Four new localities have been defined and tested this year, broadening the boundaries of existing localities to include more workers. Approximately 33,300 employees are set to receive a pay rise because of this expansion. A variety of initiatives and systems have also been introduced to enhance professional development opportunities.
Updated pay rates have been introduced in cities such as Fresno, California; Reno, Nevada; Rochester, New York; and Spokane, Washington. Pay rates in these regions range from 5.25 to 5.46 and will come into effect at the beginning of the first full payroll cycle of the year, primarily on January 14.
Employees can expect the updated pay, which includes the new raise, for that specific payroll cycle. Adjusted payments are typically processed and distributed within 7 to 10 days from the pay cycle.
Expanding locality pay rates: fair compensation implications
The full details of the new pay scale will be sent out to all team members to clarify any confusion. A dedicated helpline has also been set up to deal with any personal queries or concerns about the updated pay.

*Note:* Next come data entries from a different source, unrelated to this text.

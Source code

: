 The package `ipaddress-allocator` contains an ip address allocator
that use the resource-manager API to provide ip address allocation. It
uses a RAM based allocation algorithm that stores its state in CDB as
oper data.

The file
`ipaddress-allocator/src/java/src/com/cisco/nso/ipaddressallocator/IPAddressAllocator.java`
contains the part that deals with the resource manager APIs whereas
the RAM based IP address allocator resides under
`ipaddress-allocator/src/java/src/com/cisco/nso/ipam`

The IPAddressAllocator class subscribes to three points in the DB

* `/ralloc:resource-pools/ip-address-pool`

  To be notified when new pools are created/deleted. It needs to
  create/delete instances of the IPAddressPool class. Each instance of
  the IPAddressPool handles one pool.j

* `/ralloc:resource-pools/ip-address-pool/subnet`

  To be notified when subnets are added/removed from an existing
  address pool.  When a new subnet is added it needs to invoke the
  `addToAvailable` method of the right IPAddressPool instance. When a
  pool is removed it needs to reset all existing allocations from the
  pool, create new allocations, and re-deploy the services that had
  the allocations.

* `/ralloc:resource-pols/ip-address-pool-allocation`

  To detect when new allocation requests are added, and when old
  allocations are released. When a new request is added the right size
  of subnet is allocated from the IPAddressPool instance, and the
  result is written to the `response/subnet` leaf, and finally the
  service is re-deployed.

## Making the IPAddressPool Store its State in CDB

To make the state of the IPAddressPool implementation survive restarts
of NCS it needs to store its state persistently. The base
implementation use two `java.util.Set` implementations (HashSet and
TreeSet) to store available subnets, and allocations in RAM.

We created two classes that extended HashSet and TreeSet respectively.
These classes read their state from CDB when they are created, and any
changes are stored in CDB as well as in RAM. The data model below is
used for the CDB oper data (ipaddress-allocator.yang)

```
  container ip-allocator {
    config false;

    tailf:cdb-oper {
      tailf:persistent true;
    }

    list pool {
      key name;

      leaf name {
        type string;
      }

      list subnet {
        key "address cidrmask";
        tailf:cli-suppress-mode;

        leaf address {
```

In December, an executive order was issued detailing the pay rates for each locality, based on the evaluation of pay gaps in more than 50 locations. Cities with significantly raised locality pay rates due to pronounced pay discrepancies included San Francisco, New York, Seattle, Washington, D.C., and Los Angeles. This order aims to address wage inequity and ensure fair compensation across all occupational levels.
Step-increase policies permit permanent General Schedule employees to progress unless they’ve received below-average performance evaluations. Wage-grade employees with satisfactory performance can proceed to the next step according to specific duration schedules based on their current step. Supervisors can also accelerate step increases for employees with excellent performance. Conversely, for those who do not meet the required performance standards, step increases may be delayed until there are visible improvements.